> What this task involves: Look for "In this section, we" in the records below, then copy that line and every line after it, exactly and with nothing added.
****************************************
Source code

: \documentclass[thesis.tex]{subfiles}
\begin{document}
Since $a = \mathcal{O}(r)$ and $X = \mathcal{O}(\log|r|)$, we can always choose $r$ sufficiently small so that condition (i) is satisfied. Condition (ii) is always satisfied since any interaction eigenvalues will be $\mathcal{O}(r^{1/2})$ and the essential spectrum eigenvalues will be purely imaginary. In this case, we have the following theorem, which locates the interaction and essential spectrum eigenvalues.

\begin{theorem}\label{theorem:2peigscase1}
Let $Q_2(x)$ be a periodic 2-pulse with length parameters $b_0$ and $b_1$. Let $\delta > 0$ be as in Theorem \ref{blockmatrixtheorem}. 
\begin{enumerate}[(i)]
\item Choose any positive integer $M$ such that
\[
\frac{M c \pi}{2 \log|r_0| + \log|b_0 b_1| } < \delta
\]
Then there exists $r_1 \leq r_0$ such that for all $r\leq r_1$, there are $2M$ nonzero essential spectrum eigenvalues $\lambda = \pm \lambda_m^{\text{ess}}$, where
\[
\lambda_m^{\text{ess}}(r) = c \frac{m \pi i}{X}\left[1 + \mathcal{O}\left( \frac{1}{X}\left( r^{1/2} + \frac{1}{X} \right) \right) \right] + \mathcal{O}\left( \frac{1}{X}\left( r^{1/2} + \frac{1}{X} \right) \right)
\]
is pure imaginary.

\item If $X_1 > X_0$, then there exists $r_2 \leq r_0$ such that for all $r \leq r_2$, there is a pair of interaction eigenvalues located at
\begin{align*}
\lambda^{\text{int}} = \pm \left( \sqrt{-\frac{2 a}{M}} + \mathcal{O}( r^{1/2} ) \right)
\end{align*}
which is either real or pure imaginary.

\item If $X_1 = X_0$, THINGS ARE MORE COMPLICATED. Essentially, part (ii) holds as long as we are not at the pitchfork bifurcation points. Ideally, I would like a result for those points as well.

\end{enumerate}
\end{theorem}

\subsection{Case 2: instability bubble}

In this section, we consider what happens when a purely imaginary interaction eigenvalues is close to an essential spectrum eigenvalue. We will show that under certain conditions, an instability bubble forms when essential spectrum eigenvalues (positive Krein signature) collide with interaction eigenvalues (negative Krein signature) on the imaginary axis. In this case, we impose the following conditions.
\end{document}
****************************************
> Response to this task:
In this section, we consider what happens when a purely imaginary interaction eigenvalues is close to an essential spectrum eigenvalue. We will show that under certain conditions, an instability bubble forms when essential spectrum eigenvalues (positive Krein signature) collide with interaction eigenvalues (negative Krein signature) on the imaginary axis. In this case, we impose the following conditions.
\end{document}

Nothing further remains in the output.